▸ **Source material**
+ + + + + + +

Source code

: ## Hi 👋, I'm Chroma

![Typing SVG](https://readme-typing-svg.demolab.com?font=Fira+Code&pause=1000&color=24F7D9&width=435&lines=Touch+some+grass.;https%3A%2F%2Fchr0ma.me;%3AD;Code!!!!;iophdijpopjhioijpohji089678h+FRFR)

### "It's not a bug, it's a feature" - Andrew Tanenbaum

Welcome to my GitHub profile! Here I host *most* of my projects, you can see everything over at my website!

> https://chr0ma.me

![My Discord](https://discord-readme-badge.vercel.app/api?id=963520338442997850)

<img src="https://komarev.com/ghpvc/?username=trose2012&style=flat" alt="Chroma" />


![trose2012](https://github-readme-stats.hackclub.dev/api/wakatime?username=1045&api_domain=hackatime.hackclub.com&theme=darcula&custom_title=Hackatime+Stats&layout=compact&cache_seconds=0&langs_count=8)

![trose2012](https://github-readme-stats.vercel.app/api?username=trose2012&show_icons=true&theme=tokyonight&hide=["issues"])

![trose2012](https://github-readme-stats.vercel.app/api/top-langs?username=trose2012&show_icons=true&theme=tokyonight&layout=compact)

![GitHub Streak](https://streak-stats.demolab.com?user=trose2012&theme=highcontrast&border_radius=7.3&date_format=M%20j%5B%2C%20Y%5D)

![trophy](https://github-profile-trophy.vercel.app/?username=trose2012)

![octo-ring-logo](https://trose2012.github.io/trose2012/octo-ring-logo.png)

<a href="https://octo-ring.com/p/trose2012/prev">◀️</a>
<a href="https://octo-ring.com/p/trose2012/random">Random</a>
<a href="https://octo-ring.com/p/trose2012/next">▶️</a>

+ + + + + + +

▸ **What is required**
Lines containing the word "layout" are to be counted in the listing; state their number alone.

▸ **Exercise result**
2